4.4. Zoals de Afdeling evenzeer heeft overwogen in voormelde uitspraak van 1 februari 2012, is de omstandigheid dat het voor eiser - naar gesteld - riskant is om naar Irak te reizen onvoldoende om tot het oordeel te komen dat hij al het mogelijke heeft gedaan om in Irak de gevraagde documenten te verkrijgen, nu hij niet heeft getracht deze met hulp van in Irak verblijvende derden te verkrijgen. Bovendien doen zich, nu eiser houder is van een verblijfsvergunning regulier, geen asielgerelateerde gronden voor waaruit zou volgen dat van hem niet kan worden gevergd naar Irak te reizen en aldaar een geboorteakte en paspoort te verkrijgen. Verweerder heeft er in dit verband terecht op gewezen dat eiser na de ingangsdatum van zijn reguliere verblijfsvergunning voormelde consulaire verklaringen heeft gekregen en zich op goede gronden op het standpunt gesteld dat ook deze omstandigheid leidt tot de conclusie dat eisers beroep op bewijsnood faalt. Dat eiser - naar gesteld - om strikt formele redenen een reguliere verblijfsvergunning heeft gekregen in plaats van een asielvergunning, doet aan het voorgaande niet af. Verweerder heeft er in dit verband terecht op gewezen dat de Iraakse autoriteiten meewerken.

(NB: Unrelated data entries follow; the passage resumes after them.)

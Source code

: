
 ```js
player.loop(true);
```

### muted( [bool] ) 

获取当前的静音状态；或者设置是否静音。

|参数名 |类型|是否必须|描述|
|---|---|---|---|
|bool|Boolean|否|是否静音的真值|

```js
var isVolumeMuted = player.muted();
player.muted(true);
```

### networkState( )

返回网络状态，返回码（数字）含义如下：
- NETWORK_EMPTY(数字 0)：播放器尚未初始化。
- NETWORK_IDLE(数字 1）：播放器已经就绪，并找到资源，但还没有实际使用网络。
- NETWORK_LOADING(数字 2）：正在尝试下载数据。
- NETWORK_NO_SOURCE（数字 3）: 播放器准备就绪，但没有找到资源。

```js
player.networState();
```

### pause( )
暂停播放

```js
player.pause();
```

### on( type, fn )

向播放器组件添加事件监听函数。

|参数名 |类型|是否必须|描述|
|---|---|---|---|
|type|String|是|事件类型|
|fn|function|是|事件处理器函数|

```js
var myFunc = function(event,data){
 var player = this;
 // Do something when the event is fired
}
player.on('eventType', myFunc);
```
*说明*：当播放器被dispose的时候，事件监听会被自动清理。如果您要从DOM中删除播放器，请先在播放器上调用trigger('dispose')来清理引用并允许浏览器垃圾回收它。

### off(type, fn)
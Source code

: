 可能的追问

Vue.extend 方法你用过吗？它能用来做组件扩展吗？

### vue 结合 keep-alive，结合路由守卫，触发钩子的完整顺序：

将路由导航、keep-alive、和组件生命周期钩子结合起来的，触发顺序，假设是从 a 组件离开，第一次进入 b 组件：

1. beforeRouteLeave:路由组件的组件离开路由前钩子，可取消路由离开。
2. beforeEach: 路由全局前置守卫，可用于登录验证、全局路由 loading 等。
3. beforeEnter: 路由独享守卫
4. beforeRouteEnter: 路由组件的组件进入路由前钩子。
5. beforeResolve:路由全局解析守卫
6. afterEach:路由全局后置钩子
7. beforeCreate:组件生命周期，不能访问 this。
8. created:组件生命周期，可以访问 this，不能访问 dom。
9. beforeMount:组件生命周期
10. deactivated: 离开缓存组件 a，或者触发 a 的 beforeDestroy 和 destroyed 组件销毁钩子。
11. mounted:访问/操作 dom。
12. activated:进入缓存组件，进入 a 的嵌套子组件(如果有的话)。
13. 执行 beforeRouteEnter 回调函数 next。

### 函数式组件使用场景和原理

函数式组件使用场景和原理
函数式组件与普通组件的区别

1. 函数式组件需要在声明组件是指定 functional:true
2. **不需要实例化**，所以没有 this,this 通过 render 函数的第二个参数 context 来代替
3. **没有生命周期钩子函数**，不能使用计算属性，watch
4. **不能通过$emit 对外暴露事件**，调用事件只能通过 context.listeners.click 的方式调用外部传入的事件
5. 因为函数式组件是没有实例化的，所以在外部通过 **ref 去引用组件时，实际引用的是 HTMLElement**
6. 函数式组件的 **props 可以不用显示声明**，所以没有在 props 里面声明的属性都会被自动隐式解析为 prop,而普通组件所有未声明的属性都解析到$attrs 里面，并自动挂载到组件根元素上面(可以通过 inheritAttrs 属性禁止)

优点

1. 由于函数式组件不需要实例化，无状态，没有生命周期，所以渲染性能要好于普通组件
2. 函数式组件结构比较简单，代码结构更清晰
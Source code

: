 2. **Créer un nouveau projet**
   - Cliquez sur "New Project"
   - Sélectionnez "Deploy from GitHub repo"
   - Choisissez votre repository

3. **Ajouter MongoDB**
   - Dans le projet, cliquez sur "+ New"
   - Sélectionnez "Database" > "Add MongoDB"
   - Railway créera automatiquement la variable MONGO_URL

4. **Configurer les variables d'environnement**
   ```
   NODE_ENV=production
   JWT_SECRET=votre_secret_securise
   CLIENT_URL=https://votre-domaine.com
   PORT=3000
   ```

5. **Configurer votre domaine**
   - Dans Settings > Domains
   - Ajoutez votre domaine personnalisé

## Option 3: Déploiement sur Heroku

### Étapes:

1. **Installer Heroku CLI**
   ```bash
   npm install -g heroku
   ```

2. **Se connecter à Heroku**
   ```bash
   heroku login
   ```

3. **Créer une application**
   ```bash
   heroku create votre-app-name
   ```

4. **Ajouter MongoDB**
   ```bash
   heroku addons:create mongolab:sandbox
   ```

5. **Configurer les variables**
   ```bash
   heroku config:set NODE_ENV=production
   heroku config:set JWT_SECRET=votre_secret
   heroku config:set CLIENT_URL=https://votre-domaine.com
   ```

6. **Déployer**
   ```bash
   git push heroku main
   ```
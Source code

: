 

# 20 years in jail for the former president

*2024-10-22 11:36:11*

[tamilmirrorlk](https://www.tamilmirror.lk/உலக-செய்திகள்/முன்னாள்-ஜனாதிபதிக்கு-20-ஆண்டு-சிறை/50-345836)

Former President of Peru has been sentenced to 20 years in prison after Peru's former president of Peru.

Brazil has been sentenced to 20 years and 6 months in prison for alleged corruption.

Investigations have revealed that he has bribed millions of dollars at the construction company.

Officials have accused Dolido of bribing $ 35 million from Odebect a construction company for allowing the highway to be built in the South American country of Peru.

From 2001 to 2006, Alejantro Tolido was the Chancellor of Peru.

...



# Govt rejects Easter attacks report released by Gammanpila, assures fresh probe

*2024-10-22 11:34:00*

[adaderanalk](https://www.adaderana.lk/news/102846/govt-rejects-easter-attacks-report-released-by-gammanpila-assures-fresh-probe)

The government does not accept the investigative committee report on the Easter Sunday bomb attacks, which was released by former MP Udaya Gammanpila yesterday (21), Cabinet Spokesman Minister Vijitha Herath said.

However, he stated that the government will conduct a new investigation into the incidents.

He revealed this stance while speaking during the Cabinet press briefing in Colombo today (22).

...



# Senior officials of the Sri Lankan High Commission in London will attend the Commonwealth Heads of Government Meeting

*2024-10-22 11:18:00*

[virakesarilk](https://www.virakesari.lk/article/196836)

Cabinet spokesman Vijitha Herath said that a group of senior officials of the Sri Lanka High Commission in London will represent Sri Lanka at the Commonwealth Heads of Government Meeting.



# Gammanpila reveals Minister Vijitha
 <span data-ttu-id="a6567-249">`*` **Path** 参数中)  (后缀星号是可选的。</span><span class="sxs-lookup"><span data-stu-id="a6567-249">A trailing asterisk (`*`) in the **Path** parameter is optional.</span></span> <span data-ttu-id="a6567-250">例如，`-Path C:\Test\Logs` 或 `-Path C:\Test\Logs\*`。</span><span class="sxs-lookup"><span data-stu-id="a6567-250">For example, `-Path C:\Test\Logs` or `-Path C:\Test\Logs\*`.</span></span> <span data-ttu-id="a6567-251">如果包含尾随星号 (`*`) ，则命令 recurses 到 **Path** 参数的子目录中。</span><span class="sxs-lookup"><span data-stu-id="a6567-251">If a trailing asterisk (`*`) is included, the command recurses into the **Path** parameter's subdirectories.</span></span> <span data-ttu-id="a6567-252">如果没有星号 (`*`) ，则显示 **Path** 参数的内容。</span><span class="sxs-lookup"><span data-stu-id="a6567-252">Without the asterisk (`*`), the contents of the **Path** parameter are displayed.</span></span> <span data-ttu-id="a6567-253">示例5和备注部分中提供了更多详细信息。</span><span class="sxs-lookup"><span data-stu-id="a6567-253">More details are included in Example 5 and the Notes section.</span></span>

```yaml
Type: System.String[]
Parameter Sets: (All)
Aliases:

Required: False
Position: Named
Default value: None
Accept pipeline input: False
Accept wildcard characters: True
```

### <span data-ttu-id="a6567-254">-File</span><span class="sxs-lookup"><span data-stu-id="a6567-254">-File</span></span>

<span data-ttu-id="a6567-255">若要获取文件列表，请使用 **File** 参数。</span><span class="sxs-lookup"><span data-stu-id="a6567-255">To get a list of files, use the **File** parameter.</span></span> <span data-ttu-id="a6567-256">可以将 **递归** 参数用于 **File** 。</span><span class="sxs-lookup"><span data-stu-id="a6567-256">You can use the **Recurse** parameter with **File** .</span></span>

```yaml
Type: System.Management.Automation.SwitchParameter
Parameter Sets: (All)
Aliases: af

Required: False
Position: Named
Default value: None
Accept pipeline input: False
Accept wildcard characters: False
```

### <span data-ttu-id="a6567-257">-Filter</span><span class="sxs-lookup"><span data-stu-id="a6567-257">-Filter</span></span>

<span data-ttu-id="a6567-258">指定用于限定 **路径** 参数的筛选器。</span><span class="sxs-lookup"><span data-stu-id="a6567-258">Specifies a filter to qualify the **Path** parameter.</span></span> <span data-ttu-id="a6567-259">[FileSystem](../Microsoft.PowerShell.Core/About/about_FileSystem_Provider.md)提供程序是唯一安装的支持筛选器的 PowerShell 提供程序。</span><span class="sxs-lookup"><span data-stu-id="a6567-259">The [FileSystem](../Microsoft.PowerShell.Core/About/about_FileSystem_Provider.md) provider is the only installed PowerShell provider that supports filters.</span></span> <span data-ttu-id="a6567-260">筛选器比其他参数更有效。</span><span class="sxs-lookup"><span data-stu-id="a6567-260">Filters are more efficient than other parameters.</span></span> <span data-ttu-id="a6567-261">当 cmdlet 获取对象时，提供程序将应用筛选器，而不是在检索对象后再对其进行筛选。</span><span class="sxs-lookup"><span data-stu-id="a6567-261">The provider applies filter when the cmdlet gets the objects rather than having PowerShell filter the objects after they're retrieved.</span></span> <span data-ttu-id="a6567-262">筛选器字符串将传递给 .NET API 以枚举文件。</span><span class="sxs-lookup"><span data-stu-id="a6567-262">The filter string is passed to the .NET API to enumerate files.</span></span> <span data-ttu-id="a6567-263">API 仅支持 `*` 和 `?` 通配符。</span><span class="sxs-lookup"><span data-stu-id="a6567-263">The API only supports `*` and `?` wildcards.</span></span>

Het standpunt van verweerder dat eisers gezondheidstoestand niet betekent dat van hem niet kan worden verwacht dat hij naar Irak reist, nu hij zijn medicijnen daar ook kan innemen, is door eiser onvoldoende gemotiveerd weerlegd.
4.5. Ten slotte volgt uit voormelde uitspraak van 1 februari 2012 van de Afdeling dat de omstandigheid dat in de verblijfsvergunningprocedure geen twijfel bestond over eisers identiteit er niet aan af doet dat hij ingevolge artikel 31, eerste lid, van het BvvN bij zijn verzoek om hem het Nederlanderschap te verlenen de in die bepaling genoemde gegevens moet verstrekken en dat van hem kan worden gevraagd naar Irak te reizen. Verweerder kan dan ook worden gevolgd in zijn stelling dat de omstandigheid dat eiser in de vreemdelingrechtelijke procedure een verblijfsvergunning is verstrekt met aanname van zijn gestelde Iraakse nationaliteit, niet betekent dat de gestelde nationaliteitsgegevens onverkort dienen te worden overgenomen in de naturalisatieprocedure. Dat eiser bij de indiening van de aanvraag zijn originele identiteitskaart heeft overgelegd en hierop geboortedatum en geboorteplaats staan, zodat dit document volgens eiser kan worden gelijkgesteld met een geboorteakte, leidt voorts - gelet op het gestelde in artikel 31, vijfde lid, van het BvvN - niet tot het oordeel dat verweerder niet van eiser kon verlangen dat hij een gelegaliseerde geboorteakte en buitenlands paspoort overlegt.
4.6. Gelet op het voorgaande is het beroep ongegrond.
5. Voor een proceskostenveroordeling bestaat geen aanleiding.
Beslissing
De rechtbank verklaart het beroep ongegrond.
Deze uitspraak is gedaan door mr. A. van ’t Laar, rechter, in aanwezigheid van mr. S.M.J. Bos, griffier. De beslissing is in het openbaar uitgesproken op 8 maart 2012.
griffier rechter
Afschrift verzonden aan partijen op:
Rechtsmiddel
Tegen deze uitspraak kan binnen zes weken na de dag van verzending daarvan hoger beroep worden ingesteld bij de Afdeling bestuursrechtspraak van de Raad van State.